(Stored data)
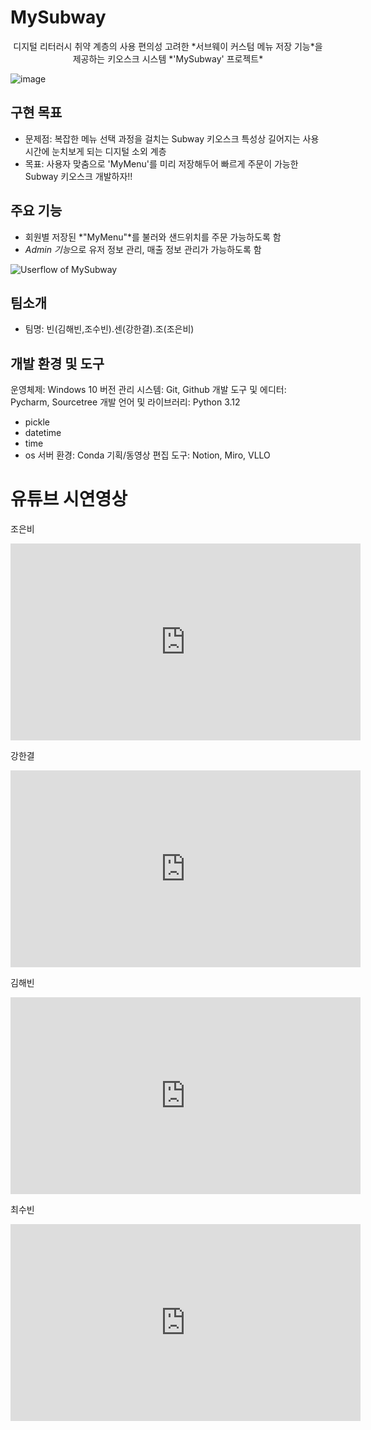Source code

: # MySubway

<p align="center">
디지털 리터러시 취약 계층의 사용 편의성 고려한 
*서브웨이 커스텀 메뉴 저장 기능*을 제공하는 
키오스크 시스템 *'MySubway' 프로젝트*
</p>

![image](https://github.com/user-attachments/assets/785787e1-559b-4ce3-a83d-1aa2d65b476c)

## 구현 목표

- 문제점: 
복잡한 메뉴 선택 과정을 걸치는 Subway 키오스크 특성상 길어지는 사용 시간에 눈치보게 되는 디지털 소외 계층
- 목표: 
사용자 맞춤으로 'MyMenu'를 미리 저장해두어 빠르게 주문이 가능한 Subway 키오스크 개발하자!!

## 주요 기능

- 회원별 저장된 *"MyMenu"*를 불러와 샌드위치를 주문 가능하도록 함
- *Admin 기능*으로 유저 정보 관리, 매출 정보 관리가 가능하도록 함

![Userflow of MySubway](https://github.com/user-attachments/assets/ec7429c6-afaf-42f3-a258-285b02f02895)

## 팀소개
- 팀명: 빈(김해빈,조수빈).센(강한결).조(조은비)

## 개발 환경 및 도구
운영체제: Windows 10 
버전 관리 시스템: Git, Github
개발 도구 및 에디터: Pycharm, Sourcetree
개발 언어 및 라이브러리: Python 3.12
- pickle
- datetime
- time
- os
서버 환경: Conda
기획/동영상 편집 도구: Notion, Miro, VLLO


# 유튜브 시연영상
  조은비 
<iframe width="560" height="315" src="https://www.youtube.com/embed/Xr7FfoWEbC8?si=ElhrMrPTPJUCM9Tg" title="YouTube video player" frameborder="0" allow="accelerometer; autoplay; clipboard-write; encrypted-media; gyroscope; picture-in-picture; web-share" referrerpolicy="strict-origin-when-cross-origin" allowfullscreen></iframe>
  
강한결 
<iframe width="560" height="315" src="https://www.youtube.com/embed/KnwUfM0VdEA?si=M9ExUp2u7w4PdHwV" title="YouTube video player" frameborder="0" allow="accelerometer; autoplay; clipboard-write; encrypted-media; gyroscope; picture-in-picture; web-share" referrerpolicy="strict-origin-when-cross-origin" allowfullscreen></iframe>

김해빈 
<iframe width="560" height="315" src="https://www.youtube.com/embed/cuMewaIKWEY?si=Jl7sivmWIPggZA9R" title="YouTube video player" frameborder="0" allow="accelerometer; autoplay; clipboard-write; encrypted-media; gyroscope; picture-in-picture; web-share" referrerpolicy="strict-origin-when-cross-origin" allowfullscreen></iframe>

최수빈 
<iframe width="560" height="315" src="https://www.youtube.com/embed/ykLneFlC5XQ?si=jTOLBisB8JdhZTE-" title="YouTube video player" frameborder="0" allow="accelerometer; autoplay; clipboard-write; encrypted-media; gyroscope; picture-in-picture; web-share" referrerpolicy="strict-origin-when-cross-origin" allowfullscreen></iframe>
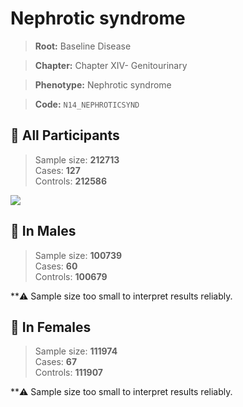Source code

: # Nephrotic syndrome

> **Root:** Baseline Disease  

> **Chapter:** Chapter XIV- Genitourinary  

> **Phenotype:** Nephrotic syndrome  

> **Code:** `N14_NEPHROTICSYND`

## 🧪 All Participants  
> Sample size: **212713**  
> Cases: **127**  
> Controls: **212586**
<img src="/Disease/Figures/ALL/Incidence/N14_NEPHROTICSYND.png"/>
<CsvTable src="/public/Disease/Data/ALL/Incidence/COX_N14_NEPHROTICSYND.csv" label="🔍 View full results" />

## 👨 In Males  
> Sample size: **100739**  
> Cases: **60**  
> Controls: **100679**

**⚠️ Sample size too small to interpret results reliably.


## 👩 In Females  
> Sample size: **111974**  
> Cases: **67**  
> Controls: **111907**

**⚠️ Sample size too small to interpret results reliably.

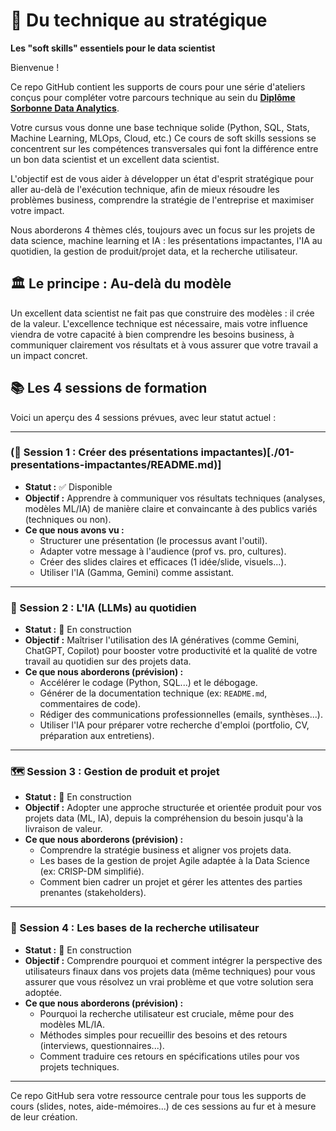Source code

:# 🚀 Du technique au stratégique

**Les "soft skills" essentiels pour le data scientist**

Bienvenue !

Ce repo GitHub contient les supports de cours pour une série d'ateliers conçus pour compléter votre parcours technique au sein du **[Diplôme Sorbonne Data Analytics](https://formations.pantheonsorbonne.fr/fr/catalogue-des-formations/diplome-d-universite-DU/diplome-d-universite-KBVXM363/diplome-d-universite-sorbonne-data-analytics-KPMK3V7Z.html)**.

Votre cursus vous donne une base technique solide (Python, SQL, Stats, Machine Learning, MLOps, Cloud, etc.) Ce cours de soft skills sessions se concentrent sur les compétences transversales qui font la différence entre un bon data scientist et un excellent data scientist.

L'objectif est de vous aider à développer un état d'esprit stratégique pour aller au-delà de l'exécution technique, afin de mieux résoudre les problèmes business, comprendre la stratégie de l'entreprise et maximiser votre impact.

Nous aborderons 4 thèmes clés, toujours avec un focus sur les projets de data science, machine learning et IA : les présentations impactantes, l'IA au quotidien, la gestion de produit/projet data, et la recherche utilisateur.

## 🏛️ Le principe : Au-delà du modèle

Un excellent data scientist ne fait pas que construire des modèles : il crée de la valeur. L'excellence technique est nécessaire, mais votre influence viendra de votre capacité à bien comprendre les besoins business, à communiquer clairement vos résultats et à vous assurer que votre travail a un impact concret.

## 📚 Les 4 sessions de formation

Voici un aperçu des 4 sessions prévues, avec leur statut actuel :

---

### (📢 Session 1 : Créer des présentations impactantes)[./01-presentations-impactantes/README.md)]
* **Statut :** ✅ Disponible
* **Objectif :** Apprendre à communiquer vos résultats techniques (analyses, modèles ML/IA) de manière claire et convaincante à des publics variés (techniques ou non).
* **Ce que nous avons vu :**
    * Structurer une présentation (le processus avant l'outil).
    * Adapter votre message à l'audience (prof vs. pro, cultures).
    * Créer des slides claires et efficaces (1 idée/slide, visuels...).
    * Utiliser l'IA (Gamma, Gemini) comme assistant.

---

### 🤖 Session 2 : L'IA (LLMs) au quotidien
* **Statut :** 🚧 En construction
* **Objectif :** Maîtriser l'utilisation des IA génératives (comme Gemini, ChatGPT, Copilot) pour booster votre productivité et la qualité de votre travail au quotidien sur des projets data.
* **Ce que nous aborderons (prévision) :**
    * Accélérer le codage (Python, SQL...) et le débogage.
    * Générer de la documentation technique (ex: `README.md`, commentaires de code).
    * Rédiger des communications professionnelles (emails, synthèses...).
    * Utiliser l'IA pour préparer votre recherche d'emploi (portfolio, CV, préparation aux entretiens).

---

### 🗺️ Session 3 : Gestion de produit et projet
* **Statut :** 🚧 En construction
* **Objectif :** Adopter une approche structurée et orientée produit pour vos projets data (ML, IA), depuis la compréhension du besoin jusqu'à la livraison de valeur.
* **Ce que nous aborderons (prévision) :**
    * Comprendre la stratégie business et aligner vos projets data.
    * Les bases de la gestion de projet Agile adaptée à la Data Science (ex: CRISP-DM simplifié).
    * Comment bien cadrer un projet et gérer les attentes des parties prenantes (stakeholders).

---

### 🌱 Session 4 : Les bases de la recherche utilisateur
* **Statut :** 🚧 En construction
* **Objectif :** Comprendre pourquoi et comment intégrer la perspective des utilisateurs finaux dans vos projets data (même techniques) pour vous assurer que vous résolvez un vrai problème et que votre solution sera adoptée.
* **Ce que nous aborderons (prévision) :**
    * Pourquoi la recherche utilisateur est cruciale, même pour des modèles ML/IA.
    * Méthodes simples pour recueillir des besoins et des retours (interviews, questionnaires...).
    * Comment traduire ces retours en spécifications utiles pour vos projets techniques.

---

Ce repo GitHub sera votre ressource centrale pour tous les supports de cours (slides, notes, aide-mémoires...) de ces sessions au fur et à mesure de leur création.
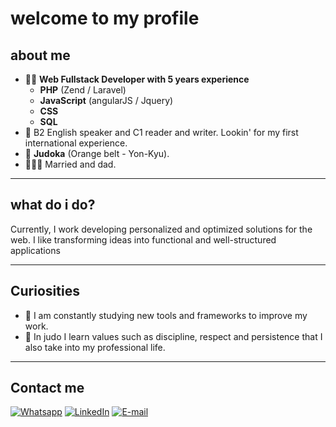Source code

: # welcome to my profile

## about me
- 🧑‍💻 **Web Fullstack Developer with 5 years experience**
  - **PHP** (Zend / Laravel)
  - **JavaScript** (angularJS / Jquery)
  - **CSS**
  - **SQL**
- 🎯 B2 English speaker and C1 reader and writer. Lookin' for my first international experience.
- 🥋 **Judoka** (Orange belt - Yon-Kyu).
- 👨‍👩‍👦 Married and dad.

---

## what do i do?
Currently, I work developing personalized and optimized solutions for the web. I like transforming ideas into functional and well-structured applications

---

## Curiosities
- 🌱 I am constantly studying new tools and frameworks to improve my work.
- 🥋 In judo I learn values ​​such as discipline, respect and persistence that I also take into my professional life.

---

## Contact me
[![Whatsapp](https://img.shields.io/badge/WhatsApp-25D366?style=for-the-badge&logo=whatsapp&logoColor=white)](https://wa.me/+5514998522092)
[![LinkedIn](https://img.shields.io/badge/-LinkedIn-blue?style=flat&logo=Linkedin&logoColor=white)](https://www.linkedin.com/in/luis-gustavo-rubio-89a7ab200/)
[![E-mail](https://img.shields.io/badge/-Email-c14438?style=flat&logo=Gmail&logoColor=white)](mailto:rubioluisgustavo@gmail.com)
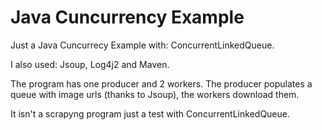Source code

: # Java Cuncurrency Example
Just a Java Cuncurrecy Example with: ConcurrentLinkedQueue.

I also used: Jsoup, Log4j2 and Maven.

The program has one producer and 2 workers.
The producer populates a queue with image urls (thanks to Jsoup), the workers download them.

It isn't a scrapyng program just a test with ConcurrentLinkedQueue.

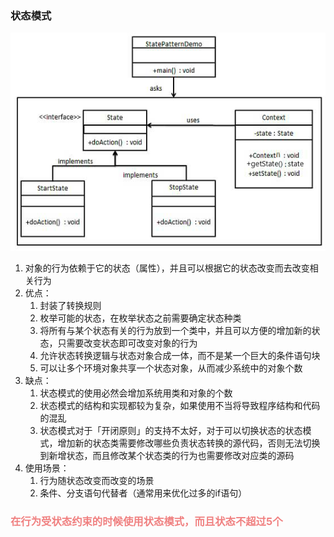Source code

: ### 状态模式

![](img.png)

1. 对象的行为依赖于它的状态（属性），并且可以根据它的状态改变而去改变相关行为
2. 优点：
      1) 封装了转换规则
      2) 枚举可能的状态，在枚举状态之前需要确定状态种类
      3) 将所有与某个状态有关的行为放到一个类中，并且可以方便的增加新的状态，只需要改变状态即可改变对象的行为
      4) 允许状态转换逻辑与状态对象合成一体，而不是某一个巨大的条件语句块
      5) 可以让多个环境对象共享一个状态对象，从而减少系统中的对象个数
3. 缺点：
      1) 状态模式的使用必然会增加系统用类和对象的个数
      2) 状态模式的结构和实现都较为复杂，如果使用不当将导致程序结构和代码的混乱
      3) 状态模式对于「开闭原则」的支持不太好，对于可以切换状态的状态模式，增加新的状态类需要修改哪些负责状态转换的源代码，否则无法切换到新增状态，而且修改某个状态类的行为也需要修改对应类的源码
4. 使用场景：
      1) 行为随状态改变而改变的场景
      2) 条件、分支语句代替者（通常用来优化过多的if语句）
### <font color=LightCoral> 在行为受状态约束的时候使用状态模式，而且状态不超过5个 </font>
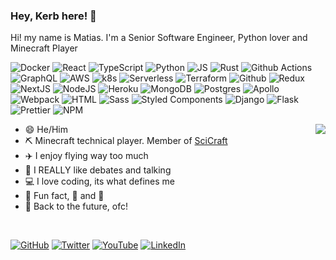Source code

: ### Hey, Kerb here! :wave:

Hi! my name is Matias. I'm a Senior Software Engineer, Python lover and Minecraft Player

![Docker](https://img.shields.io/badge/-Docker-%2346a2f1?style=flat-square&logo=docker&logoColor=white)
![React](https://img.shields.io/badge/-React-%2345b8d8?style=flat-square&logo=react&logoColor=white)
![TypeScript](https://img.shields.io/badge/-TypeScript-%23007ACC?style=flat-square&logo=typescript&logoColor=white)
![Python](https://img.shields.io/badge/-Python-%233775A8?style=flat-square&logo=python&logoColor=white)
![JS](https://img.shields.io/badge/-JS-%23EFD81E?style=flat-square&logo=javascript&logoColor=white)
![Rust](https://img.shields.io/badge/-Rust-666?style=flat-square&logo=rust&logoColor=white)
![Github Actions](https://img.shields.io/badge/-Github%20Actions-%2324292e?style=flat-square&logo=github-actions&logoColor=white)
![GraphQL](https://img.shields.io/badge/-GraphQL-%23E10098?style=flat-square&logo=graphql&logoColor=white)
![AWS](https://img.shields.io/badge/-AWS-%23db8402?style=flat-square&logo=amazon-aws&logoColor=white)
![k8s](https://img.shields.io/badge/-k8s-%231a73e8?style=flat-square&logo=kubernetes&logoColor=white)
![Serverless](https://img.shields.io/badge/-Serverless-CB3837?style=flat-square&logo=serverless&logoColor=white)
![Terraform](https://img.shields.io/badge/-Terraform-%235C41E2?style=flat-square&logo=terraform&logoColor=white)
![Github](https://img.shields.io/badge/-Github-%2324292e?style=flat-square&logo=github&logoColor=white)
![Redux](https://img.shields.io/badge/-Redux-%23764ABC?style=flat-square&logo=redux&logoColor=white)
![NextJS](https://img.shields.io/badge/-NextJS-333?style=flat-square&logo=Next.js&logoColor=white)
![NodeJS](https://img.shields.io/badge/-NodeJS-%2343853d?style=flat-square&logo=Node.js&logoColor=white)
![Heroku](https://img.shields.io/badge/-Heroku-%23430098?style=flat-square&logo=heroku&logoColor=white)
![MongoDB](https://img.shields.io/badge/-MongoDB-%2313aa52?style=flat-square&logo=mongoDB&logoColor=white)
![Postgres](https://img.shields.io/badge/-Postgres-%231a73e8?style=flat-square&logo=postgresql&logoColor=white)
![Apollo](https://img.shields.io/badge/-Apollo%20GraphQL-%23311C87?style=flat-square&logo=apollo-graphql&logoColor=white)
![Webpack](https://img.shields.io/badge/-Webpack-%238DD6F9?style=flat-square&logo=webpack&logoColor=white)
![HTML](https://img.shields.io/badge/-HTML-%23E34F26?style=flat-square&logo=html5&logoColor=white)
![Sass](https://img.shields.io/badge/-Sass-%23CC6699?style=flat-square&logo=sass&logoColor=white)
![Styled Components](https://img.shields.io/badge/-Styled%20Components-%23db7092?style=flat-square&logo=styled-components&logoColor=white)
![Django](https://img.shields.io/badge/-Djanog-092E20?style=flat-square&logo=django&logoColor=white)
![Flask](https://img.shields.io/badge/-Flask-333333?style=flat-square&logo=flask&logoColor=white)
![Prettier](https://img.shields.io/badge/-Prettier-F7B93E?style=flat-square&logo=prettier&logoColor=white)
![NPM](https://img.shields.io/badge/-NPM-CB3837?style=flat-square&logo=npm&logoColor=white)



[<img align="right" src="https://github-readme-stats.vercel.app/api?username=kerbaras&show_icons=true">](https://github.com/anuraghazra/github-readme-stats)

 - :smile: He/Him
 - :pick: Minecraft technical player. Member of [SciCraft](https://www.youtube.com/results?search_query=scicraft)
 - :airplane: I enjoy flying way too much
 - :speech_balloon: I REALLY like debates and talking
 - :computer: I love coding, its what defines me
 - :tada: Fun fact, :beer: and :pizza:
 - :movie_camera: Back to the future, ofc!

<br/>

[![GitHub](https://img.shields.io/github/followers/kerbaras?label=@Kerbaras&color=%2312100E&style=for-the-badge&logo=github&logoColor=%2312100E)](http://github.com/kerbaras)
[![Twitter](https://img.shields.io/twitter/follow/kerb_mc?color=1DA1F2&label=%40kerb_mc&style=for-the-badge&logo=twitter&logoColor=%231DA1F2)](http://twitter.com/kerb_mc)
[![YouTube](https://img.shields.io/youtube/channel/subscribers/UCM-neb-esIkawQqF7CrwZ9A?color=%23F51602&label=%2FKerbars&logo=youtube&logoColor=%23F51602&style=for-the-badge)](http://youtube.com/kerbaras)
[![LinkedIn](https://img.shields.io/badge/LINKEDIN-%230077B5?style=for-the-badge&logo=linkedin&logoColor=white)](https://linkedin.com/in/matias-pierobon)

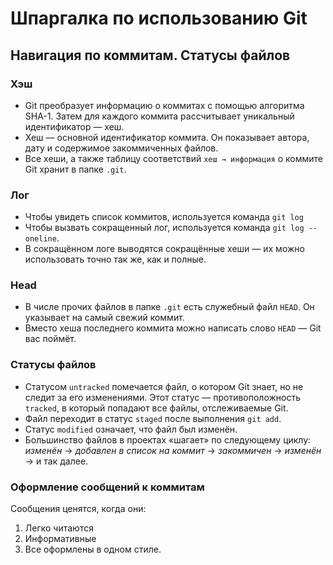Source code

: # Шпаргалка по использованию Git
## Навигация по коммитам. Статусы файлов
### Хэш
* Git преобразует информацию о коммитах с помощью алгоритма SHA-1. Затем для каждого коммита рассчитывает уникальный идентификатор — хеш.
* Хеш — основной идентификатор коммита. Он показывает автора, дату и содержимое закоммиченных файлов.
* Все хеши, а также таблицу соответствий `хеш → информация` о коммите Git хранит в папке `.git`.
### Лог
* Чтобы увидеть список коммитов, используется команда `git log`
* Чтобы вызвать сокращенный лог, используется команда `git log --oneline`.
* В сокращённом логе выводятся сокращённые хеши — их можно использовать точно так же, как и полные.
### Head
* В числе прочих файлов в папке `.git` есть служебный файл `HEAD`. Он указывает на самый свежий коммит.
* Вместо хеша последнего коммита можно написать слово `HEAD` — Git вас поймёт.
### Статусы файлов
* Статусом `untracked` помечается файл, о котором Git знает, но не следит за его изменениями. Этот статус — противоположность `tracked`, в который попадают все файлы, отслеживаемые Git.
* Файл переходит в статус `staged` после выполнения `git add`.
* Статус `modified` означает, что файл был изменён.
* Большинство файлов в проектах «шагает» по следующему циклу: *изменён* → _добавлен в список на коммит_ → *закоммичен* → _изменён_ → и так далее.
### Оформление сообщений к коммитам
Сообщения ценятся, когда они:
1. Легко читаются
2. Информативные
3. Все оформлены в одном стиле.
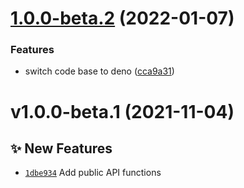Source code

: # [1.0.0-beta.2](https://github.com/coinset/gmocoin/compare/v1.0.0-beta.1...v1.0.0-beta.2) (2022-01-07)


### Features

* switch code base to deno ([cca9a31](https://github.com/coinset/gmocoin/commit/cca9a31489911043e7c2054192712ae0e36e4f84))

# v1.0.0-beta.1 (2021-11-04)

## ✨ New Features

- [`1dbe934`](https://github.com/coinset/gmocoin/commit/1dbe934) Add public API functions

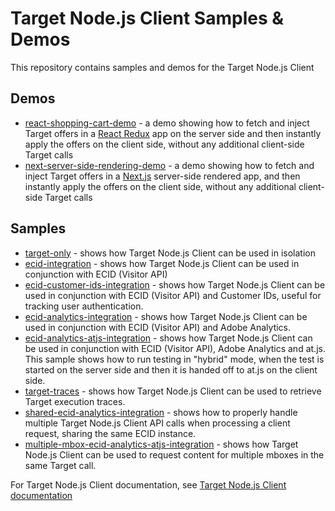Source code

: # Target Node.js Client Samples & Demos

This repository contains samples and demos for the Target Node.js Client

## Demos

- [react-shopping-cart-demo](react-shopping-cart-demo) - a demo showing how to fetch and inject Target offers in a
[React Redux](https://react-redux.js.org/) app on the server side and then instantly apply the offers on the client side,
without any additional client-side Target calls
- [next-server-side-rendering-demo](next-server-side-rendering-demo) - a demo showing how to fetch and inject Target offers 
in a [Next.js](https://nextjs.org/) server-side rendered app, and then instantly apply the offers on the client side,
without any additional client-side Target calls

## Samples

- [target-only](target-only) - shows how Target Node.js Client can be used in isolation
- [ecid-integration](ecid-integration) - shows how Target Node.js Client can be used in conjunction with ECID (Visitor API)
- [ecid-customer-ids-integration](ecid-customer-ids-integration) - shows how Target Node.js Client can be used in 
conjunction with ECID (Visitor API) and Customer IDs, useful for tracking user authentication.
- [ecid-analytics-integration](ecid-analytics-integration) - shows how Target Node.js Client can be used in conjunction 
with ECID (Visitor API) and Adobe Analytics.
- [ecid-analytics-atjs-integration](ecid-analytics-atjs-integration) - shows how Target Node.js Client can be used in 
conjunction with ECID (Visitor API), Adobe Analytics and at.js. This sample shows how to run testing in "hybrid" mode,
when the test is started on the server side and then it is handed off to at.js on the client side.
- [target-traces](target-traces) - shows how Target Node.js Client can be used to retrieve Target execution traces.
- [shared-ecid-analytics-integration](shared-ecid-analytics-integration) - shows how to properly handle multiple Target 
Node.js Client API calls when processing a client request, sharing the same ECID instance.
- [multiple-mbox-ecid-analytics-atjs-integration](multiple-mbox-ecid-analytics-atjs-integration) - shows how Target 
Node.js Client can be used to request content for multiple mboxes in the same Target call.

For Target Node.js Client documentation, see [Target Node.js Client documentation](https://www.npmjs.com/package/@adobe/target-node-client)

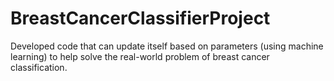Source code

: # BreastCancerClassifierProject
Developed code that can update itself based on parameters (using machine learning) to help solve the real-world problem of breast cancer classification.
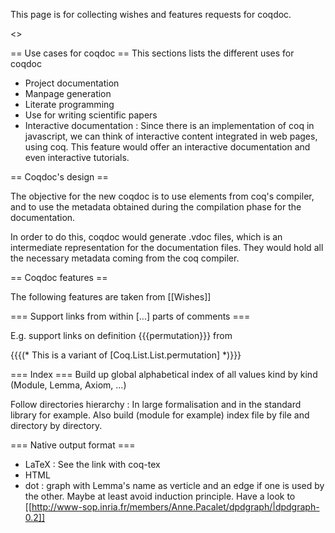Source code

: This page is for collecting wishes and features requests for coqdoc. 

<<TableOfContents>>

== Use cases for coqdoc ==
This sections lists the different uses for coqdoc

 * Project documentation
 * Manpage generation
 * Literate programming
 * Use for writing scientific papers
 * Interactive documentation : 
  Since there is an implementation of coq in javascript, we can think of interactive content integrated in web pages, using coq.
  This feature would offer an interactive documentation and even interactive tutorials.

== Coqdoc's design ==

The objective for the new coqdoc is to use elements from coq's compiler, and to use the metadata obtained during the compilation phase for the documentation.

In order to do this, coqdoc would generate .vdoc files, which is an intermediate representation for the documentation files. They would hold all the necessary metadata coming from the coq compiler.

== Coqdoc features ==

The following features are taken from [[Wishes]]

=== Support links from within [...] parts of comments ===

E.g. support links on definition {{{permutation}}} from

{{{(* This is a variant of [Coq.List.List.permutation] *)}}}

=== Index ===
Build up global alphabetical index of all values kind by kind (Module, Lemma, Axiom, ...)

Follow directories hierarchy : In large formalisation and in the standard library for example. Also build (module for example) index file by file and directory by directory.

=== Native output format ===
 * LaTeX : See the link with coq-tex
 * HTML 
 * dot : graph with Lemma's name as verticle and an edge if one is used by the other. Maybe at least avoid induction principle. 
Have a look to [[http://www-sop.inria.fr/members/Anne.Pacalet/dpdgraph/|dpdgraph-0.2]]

▶ [Exercise description] An exact copy of the lines above between the line holding "- 🎯 B2 English" and the line holding "## Contact me", inclusive, is the whole answer.

▶ [Response to the exercise]
- 🎯 B2 English speaker and C1 reader and writer. Lookin' for my first international experience.
- 🥋 **Judoka** (Orange belt - Yon-Kyu).
- 👨‍👩‍👦 Married and dad.

---

## what do i do?
Currently, I work developing personalized and optimized solutions for the web. I like transforming ideas into functional and well-structured applications

---

## Curiosities
- 🌱 I am constantly studying new tools and frameworks to improve my work.
- 🥋 In judo I learn values ​​such as discipline, respect and persistence that I also take into my professional life.

---

## Contact me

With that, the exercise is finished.